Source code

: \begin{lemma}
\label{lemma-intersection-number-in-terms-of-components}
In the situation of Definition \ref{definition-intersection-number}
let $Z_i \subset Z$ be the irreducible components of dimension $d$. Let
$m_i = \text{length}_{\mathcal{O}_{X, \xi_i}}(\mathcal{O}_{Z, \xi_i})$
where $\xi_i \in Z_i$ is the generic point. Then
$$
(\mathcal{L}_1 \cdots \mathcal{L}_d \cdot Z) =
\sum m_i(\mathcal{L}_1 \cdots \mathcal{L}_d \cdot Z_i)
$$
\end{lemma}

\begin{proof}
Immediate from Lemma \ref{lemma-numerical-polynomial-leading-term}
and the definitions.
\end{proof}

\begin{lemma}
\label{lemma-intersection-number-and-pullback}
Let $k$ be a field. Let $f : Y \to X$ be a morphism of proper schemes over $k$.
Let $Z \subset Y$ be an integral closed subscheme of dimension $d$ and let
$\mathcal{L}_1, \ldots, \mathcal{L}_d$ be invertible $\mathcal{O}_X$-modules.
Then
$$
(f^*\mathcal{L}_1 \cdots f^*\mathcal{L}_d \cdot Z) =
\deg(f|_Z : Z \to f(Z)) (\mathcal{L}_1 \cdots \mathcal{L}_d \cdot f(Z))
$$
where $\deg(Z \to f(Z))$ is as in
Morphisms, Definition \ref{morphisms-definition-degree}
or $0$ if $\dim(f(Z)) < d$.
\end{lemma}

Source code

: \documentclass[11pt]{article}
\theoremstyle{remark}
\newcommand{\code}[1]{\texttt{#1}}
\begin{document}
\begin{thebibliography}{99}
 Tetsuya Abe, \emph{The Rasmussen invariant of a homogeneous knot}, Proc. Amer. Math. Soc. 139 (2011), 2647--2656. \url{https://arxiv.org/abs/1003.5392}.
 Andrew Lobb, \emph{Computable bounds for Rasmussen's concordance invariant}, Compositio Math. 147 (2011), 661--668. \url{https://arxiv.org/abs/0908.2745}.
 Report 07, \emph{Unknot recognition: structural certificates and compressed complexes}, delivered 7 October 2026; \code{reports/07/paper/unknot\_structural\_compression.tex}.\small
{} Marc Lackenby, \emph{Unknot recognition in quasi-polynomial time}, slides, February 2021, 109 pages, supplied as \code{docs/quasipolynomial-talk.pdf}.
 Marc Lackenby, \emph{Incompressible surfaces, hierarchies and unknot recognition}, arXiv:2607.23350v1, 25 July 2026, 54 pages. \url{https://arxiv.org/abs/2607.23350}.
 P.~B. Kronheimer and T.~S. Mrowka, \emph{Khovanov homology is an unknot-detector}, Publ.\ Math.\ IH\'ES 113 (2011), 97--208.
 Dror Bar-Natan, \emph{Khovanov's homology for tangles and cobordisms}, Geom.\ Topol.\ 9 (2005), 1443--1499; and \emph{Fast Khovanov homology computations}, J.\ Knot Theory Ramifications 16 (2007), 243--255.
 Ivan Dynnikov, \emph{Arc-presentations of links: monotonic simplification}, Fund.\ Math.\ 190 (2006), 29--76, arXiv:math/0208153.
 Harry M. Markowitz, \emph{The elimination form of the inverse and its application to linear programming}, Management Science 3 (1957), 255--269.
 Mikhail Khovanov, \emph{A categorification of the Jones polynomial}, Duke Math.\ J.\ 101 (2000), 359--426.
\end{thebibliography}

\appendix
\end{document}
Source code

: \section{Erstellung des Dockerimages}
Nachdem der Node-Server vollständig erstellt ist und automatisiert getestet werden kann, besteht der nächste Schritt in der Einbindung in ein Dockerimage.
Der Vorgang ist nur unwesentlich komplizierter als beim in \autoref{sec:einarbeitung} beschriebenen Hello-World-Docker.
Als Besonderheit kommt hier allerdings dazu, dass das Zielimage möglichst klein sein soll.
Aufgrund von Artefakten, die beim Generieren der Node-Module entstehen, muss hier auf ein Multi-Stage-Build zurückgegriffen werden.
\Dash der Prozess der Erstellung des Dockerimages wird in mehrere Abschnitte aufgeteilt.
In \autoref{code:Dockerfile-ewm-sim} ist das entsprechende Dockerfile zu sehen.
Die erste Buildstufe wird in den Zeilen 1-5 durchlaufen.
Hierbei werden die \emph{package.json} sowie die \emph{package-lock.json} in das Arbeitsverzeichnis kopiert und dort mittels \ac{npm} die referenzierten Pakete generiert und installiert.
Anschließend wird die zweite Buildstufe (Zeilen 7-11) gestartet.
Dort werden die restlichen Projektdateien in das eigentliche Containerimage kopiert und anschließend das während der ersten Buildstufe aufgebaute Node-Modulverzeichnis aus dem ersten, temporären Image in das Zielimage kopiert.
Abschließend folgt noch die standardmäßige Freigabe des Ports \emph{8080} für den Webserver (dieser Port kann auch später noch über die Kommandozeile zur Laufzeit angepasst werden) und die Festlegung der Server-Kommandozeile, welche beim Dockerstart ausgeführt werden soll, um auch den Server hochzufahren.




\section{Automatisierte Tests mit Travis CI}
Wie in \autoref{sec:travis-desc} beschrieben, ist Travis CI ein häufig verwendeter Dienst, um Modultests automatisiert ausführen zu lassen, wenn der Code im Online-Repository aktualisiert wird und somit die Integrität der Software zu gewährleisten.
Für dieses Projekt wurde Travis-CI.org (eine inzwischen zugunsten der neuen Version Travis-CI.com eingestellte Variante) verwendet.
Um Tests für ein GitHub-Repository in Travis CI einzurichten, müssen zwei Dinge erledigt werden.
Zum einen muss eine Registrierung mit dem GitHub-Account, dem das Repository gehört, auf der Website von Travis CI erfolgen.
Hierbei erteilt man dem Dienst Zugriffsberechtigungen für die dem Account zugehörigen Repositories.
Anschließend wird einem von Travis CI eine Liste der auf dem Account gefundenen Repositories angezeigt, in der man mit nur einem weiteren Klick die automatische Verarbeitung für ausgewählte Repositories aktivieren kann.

Required work:
Every line from the top of the material through the line containing "surfaces, hierarchies and" must be transcribed exactly, and no other line may appear.

Problem solution:
Source code

: \begin{lemma}
\label{lemma-intersection-number-in-terms-of-components}
In the situation of Definition \ref{definition-intersection-number}
let $Z_i \subset Z$ be the irreducible components of dimension $d$. Let
$m_i = \text{length}_{\mathcal{O}_{X, \xi_i}}(\mathcal{O}_{Z, \xi_i})$
where $\xi_i \in Z_i$ is the generic point. Then
$$
(\mathcal{L}_1 \cdots \mathcal{L}_d \cdot Z) =
\sum m_i(\mathcal{L}_1 \cdots \mathcal{L}_d \cdot Z_i)
$$
\end{lemma}

\begin{proof}
Immediate from Lemma \ref{lemma-numerical-polynomial-leading-term}
and the definitions.
\end{proof}

\begin{lemma}
\label{lemma-intersection-number-and-pullback}
Let $k$ be a field. Let $f : Y \to X$ be a morphism of proper schemes over $k$.
Let $Z \subset Y$ be an integral closed subscheme of dimension $d$ and let
$\mathcal{L}_1, \ldots, \mathcal{L}_d$ be invertible $\mathcal{O}_X$-modules.
Then
$$
(f^*\mathcal{L}_1 \cdots f^*\mathcal{L}_d \cdot Z) =
\deg(f|_Z : Z \to f(Z)) (\mathcal{L}_1 \cdots \mathcal{L}_d \cdot f(Z))
$$
where $\deg(Z \to f(Z))$ is as in
Morphisms, Definition \ref{morphisms-definition-degree}
or $0$ if $\dim(f(Z)) < d$.
\end{lemma}

Source code

: \documentclass[11pt]{article}
\theoremstyle{remark}
\newcommand{\code}[1]{\texttt{#1}}
\begin{document}
\begin{thebibliography}{99}
 Tetsuya Abe, \emph{The Rasmussen invariant of a homogeneous knot}, Proc. Amer. Math. Soc. 139 (2011), 2647--2656. \url{https://arxiv.org/abs/1003.5392}.
 Andrew Lobb, \emph{Computable bounds for Rasmussen's concordance invariant}, Compositio Math. 147 (2011), 661--668. \url{https://arxiv.org/abs/0908.2745}.
 Report 07, \emph{Unknot recognition: structural certificates and compressed complexes}, delivered 7 October 2026; \code{reports/07/paper/unknot\_structural\_compression.tex}.\small
{} Marc Lackenby, \emph{Unknot recognition in quasi-polynomial time}, slides, February 2021, 109 pages, supplied as \code{docs/quasipolynomial-talk.pdf}.
 Marc Lackenby, \emph{Incompressible surfaces, hierarchies and unknot recognition}, arXiv:2607.23350v1, 25 July 2026, 54 pages. \url{https://arxiv.org/abs/2607.23350}.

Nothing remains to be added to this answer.